Why is Data Preprocessing used?

Data Preprocessing is necessary because of the presence of unformatted real world data. Mostly real world data is composed of -

Inaccurate data (missing data) - There are many reasons for missing data such as data is not continuously collected, a mistake in data entry, technical problems with biometrics and much more.

The presence of noisy data (erroneous data and outliers) - The reasons for the presence of noisy data could be a technological problem of gadget that gathers data, a human mistake during data entry and much more.

Inconsistent data - The presence of inconsistencies is due to the reasons such that existence of duplication within data, human data entry, containing mistakes in codes or names i.e. violation of data constraints and much more.

Therefore, to handle raw data, Data Preprocessing is performed.

Why is Data Wrangling used?

Data Wrangling is used to handle the issue of Data Leakage while implementing Machine Learning and Deep Learning. First of all, we have to understand what is Data Leakage?

What is Data Leakage in Machine Learning/Deep Learning?

Data Leakage is responsible for the cause of invalid Machine Learning/Deep Learning model due to the over optimization of the applied model.

Data Leakage is the term used when the data from outside i.e. not part of training dataset is used for the learning process of the model. This additional learning of information by the applied model will disapprove the computed estimated performance of the model.

For example when we want to use the specific feature for performing Predictive Analysis but that specific feature is not present at the time of training of dataset then data leakage will be introduced within the model.

Data Leakage can be demonstrated in many ways that are given below:

Leakage of data from test dataset to training dataset.
Leakage of computed correct prediction to the training dataset.
Leakage of future data into the past data.
Usage of data outside the scope of applied algorithm

In general, the leakage of data is observed from two main sources of Machine Learning/Deep Learning algorithms such as feature attributes (variables) and training dataset.

How to check the presence of Data Leakage within the applied model?

Data Leakage is observed at the time of usage of complex datasets.

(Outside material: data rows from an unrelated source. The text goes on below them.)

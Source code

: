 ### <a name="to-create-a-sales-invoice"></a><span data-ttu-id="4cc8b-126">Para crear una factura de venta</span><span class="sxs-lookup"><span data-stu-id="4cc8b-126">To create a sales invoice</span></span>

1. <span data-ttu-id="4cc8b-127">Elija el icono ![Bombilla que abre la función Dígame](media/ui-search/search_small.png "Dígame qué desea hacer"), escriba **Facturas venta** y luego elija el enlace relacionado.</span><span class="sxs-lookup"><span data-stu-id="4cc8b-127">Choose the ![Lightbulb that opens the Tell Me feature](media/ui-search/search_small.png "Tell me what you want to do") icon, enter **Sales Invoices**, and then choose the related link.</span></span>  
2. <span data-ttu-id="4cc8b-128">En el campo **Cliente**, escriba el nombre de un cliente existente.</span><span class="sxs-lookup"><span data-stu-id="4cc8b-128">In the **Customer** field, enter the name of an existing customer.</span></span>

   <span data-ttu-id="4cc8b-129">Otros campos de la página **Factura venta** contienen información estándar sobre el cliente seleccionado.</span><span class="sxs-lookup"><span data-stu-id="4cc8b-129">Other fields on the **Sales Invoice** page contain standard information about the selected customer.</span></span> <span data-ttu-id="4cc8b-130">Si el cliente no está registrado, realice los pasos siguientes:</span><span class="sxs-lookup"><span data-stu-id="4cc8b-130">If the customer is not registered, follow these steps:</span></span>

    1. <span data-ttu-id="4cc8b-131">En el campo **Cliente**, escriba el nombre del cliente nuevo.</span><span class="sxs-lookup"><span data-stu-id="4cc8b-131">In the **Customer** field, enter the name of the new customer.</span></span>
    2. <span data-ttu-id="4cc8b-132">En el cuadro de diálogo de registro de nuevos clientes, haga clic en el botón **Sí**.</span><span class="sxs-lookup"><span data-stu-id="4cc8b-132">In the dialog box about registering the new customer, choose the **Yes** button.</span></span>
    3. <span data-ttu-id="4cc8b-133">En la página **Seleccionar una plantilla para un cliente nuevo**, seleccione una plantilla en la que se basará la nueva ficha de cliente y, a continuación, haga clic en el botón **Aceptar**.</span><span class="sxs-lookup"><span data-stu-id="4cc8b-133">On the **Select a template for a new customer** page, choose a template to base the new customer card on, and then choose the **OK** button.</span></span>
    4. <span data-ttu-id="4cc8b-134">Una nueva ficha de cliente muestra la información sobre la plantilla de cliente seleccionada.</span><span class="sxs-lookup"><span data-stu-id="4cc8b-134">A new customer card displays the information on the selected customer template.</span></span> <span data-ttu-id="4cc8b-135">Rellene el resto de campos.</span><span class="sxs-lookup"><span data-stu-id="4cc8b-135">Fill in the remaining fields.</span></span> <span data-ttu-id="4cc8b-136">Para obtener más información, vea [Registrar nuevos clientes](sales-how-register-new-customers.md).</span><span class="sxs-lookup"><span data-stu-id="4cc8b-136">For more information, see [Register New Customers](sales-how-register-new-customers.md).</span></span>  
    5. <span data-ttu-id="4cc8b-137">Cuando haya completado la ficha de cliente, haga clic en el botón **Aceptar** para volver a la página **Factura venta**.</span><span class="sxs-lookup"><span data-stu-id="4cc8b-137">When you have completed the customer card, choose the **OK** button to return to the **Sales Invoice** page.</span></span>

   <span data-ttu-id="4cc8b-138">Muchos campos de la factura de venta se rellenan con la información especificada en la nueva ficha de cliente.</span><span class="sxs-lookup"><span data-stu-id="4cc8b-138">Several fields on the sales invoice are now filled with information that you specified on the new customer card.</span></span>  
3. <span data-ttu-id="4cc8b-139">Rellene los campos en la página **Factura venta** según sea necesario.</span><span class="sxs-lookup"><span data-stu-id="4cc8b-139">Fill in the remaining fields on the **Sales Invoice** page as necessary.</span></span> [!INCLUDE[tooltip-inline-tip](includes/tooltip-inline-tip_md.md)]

They are described below:

At the time of dividing time series dataset into training and test, the dataset is a complex problem.
Implementation of sampling in a graphical problem is a complex task.
Storage of analog observations in the form of audios and images in separate files having a defined size and timestamp.

How is Data Preprocessing performed?

Data Preprocessing is performed to remove the cause of unformatted real world data which are discussed above.

First of all, let's discuss how missing data can be handled. There are three different steps that can be executed which are given below:

Ignoring the missing record - It is the simplest and effective method for handling the missing data. But, this method should not be performed at the time when the number of missing values are huge or when the pattern of data is related to the unrecognized basic root of the cause of statement problem.

Filling the missing values manually - This is one of the best-chosen methods. But there is one limitation that when there is large dataset and missing values are large then, this method is not efficient as it becomes a time-consuming task.

Filling using computed values - The missing values can also be filled by computing mean, mode or median of the observed given values. Another method could be the predictive values that are computed by using any Machine Learning or Deep Learning algorithm. But one drawback of this method is that it can generate bias within the data as the computed values are not accurate with respect to the observed values.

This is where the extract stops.